■ YOUR INSTRUCTIONS
Find where "2. SSH to Worker" appears in the entries below. That line and all lines after it, through the last, are to be duplicated exactly, with nothing else.

---- EXTRACTED ENTRIES

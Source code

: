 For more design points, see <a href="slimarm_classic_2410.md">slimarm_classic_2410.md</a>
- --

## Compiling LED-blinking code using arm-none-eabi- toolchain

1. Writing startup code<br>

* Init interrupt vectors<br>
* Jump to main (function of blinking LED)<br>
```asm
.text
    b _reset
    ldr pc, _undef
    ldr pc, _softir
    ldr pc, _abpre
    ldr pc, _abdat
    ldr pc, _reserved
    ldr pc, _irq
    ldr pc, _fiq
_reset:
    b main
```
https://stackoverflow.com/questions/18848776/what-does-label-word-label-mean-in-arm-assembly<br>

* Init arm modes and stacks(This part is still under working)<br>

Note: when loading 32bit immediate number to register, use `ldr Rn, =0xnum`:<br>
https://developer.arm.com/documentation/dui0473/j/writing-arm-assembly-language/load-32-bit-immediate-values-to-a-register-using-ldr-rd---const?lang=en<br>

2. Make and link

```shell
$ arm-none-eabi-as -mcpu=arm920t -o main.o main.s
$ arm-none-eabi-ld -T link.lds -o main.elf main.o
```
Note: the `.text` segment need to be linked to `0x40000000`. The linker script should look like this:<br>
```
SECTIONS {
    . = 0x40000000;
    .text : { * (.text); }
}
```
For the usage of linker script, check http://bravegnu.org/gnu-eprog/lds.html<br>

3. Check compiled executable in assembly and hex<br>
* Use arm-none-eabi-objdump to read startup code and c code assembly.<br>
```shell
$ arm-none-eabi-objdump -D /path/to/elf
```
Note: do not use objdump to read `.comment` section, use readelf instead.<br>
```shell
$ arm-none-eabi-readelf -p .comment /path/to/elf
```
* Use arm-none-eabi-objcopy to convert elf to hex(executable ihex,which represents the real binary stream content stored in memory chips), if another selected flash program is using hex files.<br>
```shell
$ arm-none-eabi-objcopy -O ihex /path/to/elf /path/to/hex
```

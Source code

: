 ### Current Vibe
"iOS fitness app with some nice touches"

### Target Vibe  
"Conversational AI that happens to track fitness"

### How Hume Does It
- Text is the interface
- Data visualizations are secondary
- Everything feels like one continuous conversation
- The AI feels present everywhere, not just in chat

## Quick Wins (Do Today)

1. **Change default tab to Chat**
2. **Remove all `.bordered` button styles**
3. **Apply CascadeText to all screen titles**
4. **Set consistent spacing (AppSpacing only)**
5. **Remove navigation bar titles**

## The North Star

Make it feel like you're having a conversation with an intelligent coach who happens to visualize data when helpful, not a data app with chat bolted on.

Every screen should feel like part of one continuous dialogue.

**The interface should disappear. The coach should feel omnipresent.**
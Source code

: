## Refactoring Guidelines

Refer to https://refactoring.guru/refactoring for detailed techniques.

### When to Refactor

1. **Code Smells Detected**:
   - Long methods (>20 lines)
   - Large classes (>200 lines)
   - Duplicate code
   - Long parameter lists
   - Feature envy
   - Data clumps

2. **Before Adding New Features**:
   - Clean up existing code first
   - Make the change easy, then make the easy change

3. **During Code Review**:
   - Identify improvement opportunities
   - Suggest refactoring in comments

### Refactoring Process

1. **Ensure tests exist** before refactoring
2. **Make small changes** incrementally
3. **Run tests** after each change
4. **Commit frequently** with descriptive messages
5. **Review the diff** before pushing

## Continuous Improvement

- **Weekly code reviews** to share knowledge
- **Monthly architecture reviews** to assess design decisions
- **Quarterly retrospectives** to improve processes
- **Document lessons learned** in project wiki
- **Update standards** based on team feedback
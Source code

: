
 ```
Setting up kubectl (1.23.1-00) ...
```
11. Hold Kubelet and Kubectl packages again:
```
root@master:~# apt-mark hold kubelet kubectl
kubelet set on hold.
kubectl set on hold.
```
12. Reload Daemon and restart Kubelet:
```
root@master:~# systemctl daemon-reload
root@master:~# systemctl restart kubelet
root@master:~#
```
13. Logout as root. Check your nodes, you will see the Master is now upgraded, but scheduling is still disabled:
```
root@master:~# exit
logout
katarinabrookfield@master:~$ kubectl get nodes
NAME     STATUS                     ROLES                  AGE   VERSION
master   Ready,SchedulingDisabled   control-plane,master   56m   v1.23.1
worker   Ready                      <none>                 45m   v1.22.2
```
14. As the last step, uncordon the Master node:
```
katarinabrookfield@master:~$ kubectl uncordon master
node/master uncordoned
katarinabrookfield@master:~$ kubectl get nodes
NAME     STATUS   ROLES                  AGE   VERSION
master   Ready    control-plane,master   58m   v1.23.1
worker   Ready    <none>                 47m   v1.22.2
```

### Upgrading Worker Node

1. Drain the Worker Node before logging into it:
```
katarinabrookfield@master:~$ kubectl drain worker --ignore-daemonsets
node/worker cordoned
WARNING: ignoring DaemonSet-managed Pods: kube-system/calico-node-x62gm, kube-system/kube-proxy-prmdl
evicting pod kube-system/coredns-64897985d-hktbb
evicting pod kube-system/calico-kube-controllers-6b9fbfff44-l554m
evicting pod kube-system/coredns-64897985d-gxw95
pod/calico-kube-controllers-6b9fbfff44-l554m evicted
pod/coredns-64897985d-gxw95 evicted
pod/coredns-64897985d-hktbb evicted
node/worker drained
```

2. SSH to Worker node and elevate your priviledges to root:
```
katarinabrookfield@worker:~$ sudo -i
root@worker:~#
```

--------

■ EXERCISE RESULT
2. SSH to Worker node and elevate your priviledges to root:
```
katarinabrookfield@worker:~$ sudo -i
root@worker:~#
```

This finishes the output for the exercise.